- Task details -
Exactly as shown below, retype every line of the data.

● ● ● ● ●

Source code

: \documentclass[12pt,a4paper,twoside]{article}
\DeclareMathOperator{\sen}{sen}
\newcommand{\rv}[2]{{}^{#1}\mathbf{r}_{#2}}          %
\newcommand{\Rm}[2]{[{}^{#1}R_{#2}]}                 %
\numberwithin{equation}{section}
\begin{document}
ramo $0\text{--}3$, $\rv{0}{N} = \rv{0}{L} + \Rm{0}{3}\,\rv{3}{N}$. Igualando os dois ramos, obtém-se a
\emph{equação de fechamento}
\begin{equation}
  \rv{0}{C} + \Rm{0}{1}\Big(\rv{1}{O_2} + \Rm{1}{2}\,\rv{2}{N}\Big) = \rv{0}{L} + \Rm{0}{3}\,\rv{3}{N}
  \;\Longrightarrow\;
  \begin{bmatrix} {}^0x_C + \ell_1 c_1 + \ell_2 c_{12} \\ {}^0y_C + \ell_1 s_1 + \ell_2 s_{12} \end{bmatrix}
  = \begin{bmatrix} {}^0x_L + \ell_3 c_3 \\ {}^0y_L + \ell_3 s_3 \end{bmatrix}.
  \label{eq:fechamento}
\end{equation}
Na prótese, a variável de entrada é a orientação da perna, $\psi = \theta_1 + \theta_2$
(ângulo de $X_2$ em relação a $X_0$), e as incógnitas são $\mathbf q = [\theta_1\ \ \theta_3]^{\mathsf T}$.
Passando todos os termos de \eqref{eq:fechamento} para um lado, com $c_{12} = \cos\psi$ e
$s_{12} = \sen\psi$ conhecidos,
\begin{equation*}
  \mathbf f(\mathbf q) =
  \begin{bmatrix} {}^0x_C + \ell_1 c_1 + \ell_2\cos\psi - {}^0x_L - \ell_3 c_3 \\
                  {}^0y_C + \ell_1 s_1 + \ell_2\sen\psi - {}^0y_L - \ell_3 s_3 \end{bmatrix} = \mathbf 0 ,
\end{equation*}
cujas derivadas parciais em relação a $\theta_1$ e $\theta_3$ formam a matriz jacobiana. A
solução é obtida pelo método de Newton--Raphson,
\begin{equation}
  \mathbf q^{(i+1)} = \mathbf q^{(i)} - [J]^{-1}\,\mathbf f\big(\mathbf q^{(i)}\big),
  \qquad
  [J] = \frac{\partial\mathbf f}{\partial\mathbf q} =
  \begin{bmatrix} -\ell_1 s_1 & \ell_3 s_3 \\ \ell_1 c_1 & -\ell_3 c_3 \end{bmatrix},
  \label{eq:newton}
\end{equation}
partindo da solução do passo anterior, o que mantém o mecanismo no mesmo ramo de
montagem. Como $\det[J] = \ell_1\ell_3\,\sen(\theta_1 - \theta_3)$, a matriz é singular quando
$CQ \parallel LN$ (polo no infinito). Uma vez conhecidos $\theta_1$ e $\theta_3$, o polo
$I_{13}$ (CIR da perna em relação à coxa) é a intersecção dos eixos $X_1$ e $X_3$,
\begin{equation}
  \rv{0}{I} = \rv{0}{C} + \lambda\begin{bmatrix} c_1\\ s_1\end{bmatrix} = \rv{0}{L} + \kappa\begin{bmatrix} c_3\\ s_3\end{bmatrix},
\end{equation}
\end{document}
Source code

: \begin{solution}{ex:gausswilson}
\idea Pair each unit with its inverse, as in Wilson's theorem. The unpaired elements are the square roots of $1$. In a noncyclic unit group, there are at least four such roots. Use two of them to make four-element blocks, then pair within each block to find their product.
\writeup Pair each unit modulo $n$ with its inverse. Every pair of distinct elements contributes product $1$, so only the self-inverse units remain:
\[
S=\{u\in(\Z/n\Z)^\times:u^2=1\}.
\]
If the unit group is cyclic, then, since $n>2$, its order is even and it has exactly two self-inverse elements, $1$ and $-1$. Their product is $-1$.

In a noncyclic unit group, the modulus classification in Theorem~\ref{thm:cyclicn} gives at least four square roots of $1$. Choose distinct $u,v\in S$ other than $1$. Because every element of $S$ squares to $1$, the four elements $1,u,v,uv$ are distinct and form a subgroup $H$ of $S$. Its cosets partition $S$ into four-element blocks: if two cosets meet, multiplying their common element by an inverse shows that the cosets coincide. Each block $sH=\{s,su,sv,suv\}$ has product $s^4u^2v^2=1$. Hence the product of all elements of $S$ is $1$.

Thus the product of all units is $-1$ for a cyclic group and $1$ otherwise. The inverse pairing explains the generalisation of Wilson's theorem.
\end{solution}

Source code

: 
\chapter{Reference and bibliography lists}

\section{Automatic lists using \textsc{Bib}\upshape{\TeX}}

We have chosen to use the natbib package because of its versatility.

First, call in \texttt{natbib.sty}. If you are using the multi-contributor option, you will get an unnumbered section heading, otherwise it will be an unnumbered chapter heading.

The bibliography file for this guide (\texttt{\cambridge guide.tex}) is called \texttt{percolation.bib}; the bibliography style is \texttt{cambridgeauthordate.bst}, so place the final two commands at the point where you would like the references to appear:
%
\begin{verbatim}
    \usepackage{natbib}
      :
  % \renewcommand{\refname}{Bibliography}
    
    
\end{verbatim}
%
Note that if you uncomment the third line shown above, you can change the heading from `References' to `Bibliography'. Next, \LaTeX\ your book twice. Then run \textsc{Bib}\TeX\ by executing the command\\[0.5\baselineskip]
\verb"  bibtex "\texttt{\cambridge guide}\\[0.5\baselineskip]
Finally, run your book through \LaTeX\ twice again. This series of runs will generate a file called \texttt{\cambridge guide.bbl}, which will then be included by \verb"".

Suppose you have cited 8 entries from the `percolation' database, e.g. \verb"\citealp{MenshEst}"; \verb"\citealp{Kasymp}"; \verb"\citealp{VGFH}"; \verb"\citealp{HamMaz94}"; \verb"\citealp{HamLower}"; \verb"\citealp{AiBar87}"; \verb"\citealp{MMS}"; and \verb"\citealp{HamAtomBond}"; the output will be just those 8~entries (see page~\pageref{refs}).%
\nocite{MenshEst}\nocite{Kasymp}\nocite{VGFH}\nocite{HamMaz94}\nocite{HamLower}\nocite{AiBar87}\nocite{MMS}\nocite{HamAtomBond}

● ● ● ● ●

- Result for this exercise -
Source code

: \documentclass[12pt,a4paper,twoside]{article}
\DeclareMathOperator{\sen}{sen}
\newcommand{\rv}[2]{{}^{#1}\mathbf{r}_{#2}}          %
\newcommand{\Rm}[2]{[{}^{#1}R_{#2}]}                 %
\numberwithin{equation}{section}
\begin{document}
ramo $0\text{--}3$, $\rv{0}{N} = \rv{0}{L} + \Rm{0}{3}\,\rv{3}{N}$. Igualando os dois ramos, obtém-se a
\emph{equação de fechamento}
\begin{equation}
  \rv{0}{C} + \Rm{0}{1}\Big(\rv{1}{O_2} + \Rm{1}{2}\,\rv{2}{N}\Big) = \rv{0}{L} + \Rm{0}{3}\,\rv{3}{N}
  \;\Longrightarrow\;
  \begin{bmatrix} {}^0x_C + \ell_1 c_1 + \ell_2 c_{12} \\ {}^0y_C + \ell_1 s_1 + \ell_2 s_{12} \end{bmatrix}
  = \begin{bmatrix} {}^0x_L + \ell_3 c_3 \\ {}^0y_L + \ell_3 s_3 \end{bmatrix}.
  \label{eq:fechamento}
\end{equation}
Na prótese, a variável de entrada é a orientação da perna, $\psi = \theta_1 + \theta_2$
(ângulo de $X_2$ em relação a $X_0$), e as incógnitas são $\mathbf q = [\theta_1\ \ \theta_3]^{\mathsf T}$.
Passando todos os termos de \eqref{eq:fechamento} para um lado, com $c_{12} = \cos\psi$ e
$s_{12} = \sen\psi$ conhecidos,
\begin{equation*}
  \mathbf f(\mathbf q) =
  \begin{bmatrix} {}^0x_C + \ell_1 c_1 + \ell_2\cos\psi - {}^0x_L - \ell_3 c_3 \\
                  {}^0y_C + \ell_1 s_1 + \ell_2\sen\psi - {}^0y_L - \ell_3 s_3 \end{bmatrix} = \mathbf 0 ,
\end{equation*}
cujas derivadas parciais em relação a $\theta_1$ e $\theta_3$ formam a matriz jacobiana. A
solução é obtida pelo método de Newton--Raphson,
\begin{equation}
  \mathbf q^{(i+1)} = \mathbf q^{(i)} - [J]^{-1}\,\mathbf f\big(\mathbf q^{(i)}\big),
  \qquad
  [J] = \frac{\partial\mathbf f}{\partial\mathbf q} =
  \begin{bmatrix} -\ell_1 s_1 & \ell_3 s_3 \\ \ell_1 c_1 & -\ell_3 c_3 \end{bmatrix},
  \label{eq:newton}
\end{equation}
partindo da solução do passo anterior, o que mantém o mecanismo no mesmo ramo de
montagem. Como $\det[J] = \ell_1\ell_3\,\sen(\theta_1 - \theta_3)$, a matriz é singular quando
$CQ \parallel LN$ (polo no infinito). Uma vez conhecidos $\theta_1$ e $\theta_3$, o polo
$I_{13}$ (CIR da perna em relação à coxa) é a intersecção dos eixos $X_1$ e $X_3$,
\begin{equation}
  \rv{0}{I} = \rv{0}{C} + \lambda\begin{bmatrix} c_1\\ s_1\end{bmatrix} = \rv{0}{L} + \kappa\begin{bmatrix} c_3\\ s_3\end{bmatrix},
\end{equation}
\end{document}
Source code

: \begin{solution}{ex:gausswilson}
\idea Pair each unit with its inverse, as in Wilson's theorem. The unpaired elements are the square roots of $1$. In a noncyclic unit group, there are at least four such roots. Use two of them to make four-element blocks, then pair within each block to find their product.
\writeup Pair each unit modulo $n$ with its inverse. Every pair of distinct elements contributes product $1$, so only the self-inverse units remain:
\[
S=\{u\in(\Z/n\Z)^\times:u^2=1\}.
\]
If the unit group is cyclic, then, since $n>2$, its order is even and it has exactly two self-inverse elements, $1$ and $-1$. Their product is $-1$.

In a noncyclic unit group, the modulus classification in Theorem~\ref{thm:cyclicn} gives at least four square roots of $1$. Choose distinct $u,v\in S$ other than $1$. Because every element of $S$ squares to $1$, the four elements $1,u,v,uv$ are distinct and form a subgroup $H$ of $S$. Its cosets partition $S$ into four-element blocks: if two cosets meet, multiplying their common element by an inverse shows that the cosets coincide. Each block $sH=\{s,su,sv,suv\}$ has product $s^4u^2v^2=1$. Hence the product of all elements of $S$ is $1$.

Thus the product of all units is $-1$ for a cyclic group and $1$ otherwise. The inverse pairing explains the generalisation of Wilson's theorem.
\end{solution}

Source code

: 
\chapter{Reference and bibliography lists}

\section{Automatic lists using \textsc{Bib}\upshape{\TeX}}

We have chosen to use the natbib package because of its versatility.

First, call in \texttt{natbib.sty}. If you are using the multi-contributor option, you will get an unnumbered section heading, otherwise it will be an unnumbered chapter heading.

The bibliography file for this guide (\texttt{\cambridge guide.tex}) is called \texttt{percolation.bib}; the bibliography style is \texttt{cambridgeauthordate.bst}, so place the final two commands at the point where you would like the references to appear:
%
\begin{verbatim}
    \usepackage{natbib}
      :
  % \renewcommand{\refname}{Bibliography}
    
    
\end{verbatim}
%
Note that if you uncomment the third line shown above, you can change the heading from `References' to `Bibliography'. Next, \LaTeX\ your book twice. Then run \textsc{Bib}\TeX\ by executing the command\\[0.5\baselineskip]
\verb"  bibtex "\texttt{\cambridge guide}\\[0.5\baselineskip]
Finally, run your book through \LaTeX\ twice again. This series of runs will generate a file called \texttt{\cambridge guide.bbl}, which will then be included by \verb"".

Suppose you have cited 8 entries from the `percolation' database, e.g. \verb"\citealp{MenshEst}"; \verb"\citealp{Kasymp}"; \verb"\citealp{VGFH}"; \verb"\citealp{HamMaz94}"; \verb"\citealp{HamLower}"; \verb"\citealp{AiBar87}"; \verb"\citealp{MMS}"; and \verb"\citealp{HamAtomBond}"; the output will be just those 8~entries (see page~\pageref{refs}).%
\nocite{MenshEst}\nocite{Kasymp}\nocite{VGFH}\nocite{HamMaz94}\nocite{HamLower}\nocite{AiBar87}\nocite{MMS}\nocite{HamAtomBond}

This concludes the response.